Which are the advantages of this approach? On the first hand, all the files coming from a single package are grouped in a single directory, making things a lot clearer when searching for files. On the other hand, it allows the concurrent installation of multiple versions of the same program. This last reason is specially important, as it simplifies the process of updating a shared library (which is a PITA if has changed its major version number) or updating a server with a very short offline window (consider PostgreSQL, where you have to dump the database using the old version and import it in the new one).

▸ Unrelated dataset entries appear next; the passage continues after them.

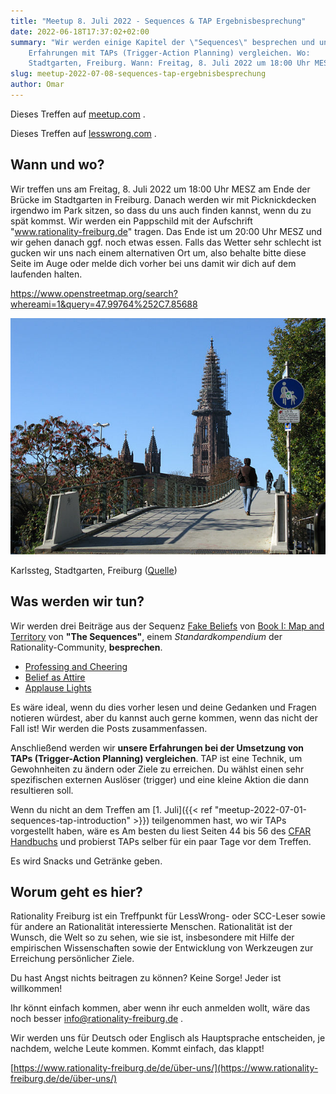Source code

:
 ```yaml
---
title: "Meetup 8. Juli 2022 - Sequences & TAP Ergebnisbesprechung"
date: 2022-06-18T17:37:02+02:00
summary: "Wir werden einige Kapitel der \"Sequences\" besprechen und unsere
    Erfahrungen mit TAPs (Trigger-Action Planning) vergleichen. Wo:
    Stadtgarten, Freiburg. Wann: Freitag, 8. Juli 2022 um 18:00 Uhr MESZ."
slug: meetup-2022-07-08-sequences-tap-ergebnisbesprechung
author: Omar
---
```


Dieses Treffen auf
[meetup.com](https://www.meetup.com/de-DE/rationality-freiburg/events/286652963/) .

Dieses Treffen auf
[lesswrong.com](https://www.lesswrong.com/events/jDTcu8JovTSBathpS/freiburg-sequences-and-tap-result-discussion) .

## Wann und wo?

Wir treffen uns am Freitag, 8. Juli 2022 um 18:00 Uhr MESZ am Ende der Brücke
im Stadtgarten in Freiburg. Danach werden wir mit Picknickdecken irgendwo im
Park sitzen, so dass du uns auch finden kannst, wenn du zu spät kommst. Wir
werden ein Pappschild mit der Aufschrift "www.rationality-freiburg.de" tragen.
Das Ende ist um 20:00 Uhr MESZ und wir gehen danach ggf. noch etwas essen.
Falls das Wetter sehr schlecht ist gucken wir uns nach einem alternativen Ort
um, also behalte bitte diese Seite im Auge oder melde dich vorher bei uns damit
wir dich auf dem laufenden halten.

https://www.openstreetmap.org/search?whereami=1&query=47.99764%252C7.85688

![Karlssteg, Stadtgarten, Freiburg](karlssteg.jpg 'Karlssteg, Stadtgarten, Freiburg')

Karlssteg, Stadtgarten, Freiburg ([Quelle](https://commons.wikimedia.org/wiki/Category:Karlssteg?uselang=de#/media/File:Karlssteg1.jpg))

## Was werden wir tun?

Wir werden drei Beiträge aus der Sequenz [Fake
Beliefs](https://www.readthesequences.com/Fake-Beliefs-Sequence) von [Book I:
Map and Territory](https://www.readthesequences.com/Book-I-Map-And-Territory)
von **"The Sequences"**, einem _Standardkompendium_ der Rationality-Community,
**besprechen**.

* [Professing and Cheering](https://www.readthesequences.com/Professing-And-Cheering)
* [Belief as Attire](https://www.readthesequences.com/Belief-As-Attire)
* [Applause Lights](https://www.readthesequences.com/Applause-Lights)

Es wäre ideal, wenn du dies vorher lesen und deine Gedanken und Fragen notieren
würdest, aber du kannst auch gerne kommen, wenn das nicht der Fall ist! Wir
werden die Posts zusammenfassen.

Anschließend werden wir **unsere Erfahrungen bei der Umsetzung von TAPs
(Trigger-Action Planning) vergleichen**.
TAP ist eine Technik, um Gewohnheiten zu ändern oder Ziele zu erreichen. Du
wählst einen sehr spezifischen externen Auslöser (trigger) und eine kleine
Aktion die dann resultieren soll.

Wenn du nicht an dem Treffen am [1. Juli]({{< ref
"meetup-2022-07-01-sequences-tap-introduction" >}}) teilgenommen hast, wo wir
TAPs vorgestellt haben, wäre es Am besten du liest Seiten 44 bis 56 des [CFAR
Handbuchs](https://www.rationality.org/files/CFAR_Handbook_2021-01.pdf) und
probierst TAPs selber für ein paar Tage vor dem Treffen.

Es wird Snacks und Getränke geben.


## Worum geht es hier?

Rationality Freiburg ist ein Treffpunkt für LessWrong- oder SCC-Leser sowie für
andere an Rationalität interessierte Menschen. Rationalität ist der Wunsch, die
Welt so zu sehen, wie sie ist, insbesondere mit Hilfe der empirischen
Wissenschaften sowie der Entwicklung von Werkzeugen zur Erreichung persönlicher
Ziele.

Du hast Angst nichts beitragen zu können? Keine Sorge! Jeder ist willkommen!

Ihr könnt einfach kommen, aber wenn ihr euch anmelden wollt, wäre das noch
besser info@rationality-freiburg.de .

Wir werden uns für Deutsch oder Englisch als Hauptsprache entscheiden, je
nachdem, welche Leute kommen. Kommt einfach, das klappt!

[https://www.rationality-freiburg.de/de/über-uns/](https://www.rationality-freiburg.de/de/über-uns/)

Even though, you may be asking yourself if this is worth the effort, as doing it makes PATH settings unviable. Well, here is where views come to play. pkgviews lets you create a directory that holds symlinks to the packages installed under /usr/pkg/packages; these directories are views. The default view, /usr/pkg, contains links to all installed packages (unless modified by the administrator). But if that's not enough for you, you can create as much views as you want. For example, you could create a /usr/gnome view that hold links to all your GNOME packages, and nothing else. Then, the end user has to configure his path to point to the view he wants and he gets direct access to all the packages in it.
Cool, isn't it? Of course! ;-) But there are still some problems, like handling packages that use "shared" directories (i.e., directories holding plugins and similar stuff). This is something being worked on at the moment, and it's worth a future post. For now, read the pkgsrc/mk/buildlink3/PKGVIEWS_UG file included in pkgsrc and start playing!